Improved Genome Of Spinach Plants Discovered By Researchers

Popeye is known to be the icon for being healthy and strong as he eats his can of spinach. However, scientists are reported to develop an improved spinach genome that will make many people aside from Popeye healthier and stronger as well.

According to Phys Org, researchers at the Boyce Thompson Institute (BTI) studied the genetic changes that have occurred among all of the spinach plant ancestors. In order to do so, the researchers have sequenced the transcriptomes (all the RNA) of 120 cultivated Spinacia oleraceas, which known to be the scientific name of spinach plants.

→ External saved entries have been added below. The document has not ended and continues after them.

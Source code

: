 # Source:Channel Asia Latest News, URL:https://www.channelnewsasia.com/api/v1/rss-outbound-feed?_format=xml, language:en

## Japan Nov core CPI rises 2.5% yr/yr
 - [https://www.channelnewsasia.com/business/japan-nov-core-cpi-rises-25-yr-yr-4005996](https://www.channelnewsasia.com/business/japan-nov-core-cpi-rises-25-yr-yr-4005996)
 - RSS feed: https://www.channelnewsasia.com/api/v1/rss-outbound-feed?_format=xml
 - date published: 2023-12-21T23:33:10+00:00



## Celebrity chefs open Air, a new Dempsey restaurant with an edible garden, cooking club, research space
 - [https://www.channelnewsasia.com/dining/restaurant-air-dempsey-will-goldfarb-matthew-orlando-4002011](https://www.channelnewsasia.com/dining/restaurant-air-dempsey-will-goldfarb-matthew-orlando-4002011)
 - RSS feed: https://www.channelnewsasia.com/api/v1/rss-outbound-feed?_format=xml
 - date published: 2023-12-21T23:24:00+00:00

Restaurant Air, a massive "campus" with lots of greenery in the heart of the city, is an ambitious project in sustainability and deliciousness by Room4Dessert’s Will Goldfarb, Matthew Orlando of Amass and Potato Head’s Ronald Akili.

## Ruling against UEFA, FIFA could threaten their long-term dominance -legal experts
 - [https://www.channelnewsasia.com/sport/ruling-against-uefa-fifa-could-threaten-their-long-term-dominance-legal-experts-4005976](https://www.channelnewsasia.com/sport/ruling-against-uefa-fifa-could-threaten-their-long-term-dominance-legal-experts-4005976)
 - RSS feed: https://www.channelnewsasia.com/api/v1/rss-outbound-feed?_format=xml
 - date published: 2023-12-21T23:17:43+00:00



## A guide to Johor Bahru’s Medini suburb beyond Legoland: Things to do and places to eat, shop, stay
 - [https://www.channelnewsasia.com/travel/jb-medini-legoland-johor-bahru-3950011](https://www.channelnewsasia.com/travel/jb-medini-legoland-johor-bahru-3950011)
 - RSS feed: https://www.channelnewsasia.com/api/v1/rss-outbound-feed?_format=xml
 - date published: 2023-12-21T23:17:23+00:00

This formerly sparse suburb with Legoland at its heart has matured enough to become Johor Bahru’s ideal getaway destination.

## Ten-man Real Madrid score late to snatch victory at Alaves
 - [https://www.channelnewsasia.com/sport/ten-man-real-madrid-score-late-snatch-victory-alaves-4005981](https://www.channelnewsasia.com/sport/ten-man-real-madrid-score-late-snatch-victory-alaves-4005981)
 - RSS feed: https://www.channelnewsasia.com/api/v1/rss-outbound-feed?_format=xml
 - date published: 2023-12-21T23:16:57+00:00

"The spinach genome sequence and transcriptome variants developed in this study provide a wealth of valuable information that can be used to breed spinach with better disease resistance, higher yield, and better quality," study lead researcher Zhangjun Fei said in a statement. The study was identified to be published in the journal Nature Communications.

Outlook India then reported that 24.3 million tons of spinach plants have already been produced since 2014. Gardeners and breeders were then mentioned to never let an opportunity slide to improve the genomes of spinach plants. Such qualities like leaf quality and nutrition were then defined to be some improved by breeders over time. Breeders could then use data in order to avoid crop diseases like downy mildew.

Hence, breeders all over the world could use the genomic information collected in order to fight diseases, which spinach plants are at risk the most. "By analyzing transcriptome variants of a large collection of cultivated and wild spinach accessions, we found that unlike other vegetable crops such as tomato and cucumber, spinach has a weak domestication bottleneck," explained study author Chen Jiao.

Nonetheless, the researchers deemed that the study shows that there is still more room for improvements in spinach genomes. However, pinpointing the genome markers were said to be difficult. Other genomes which are said to be directly attributable traits taken in by spinach plants were considered to be possibly linked with domestic traits such as bolting, leaf number, and stem length as well.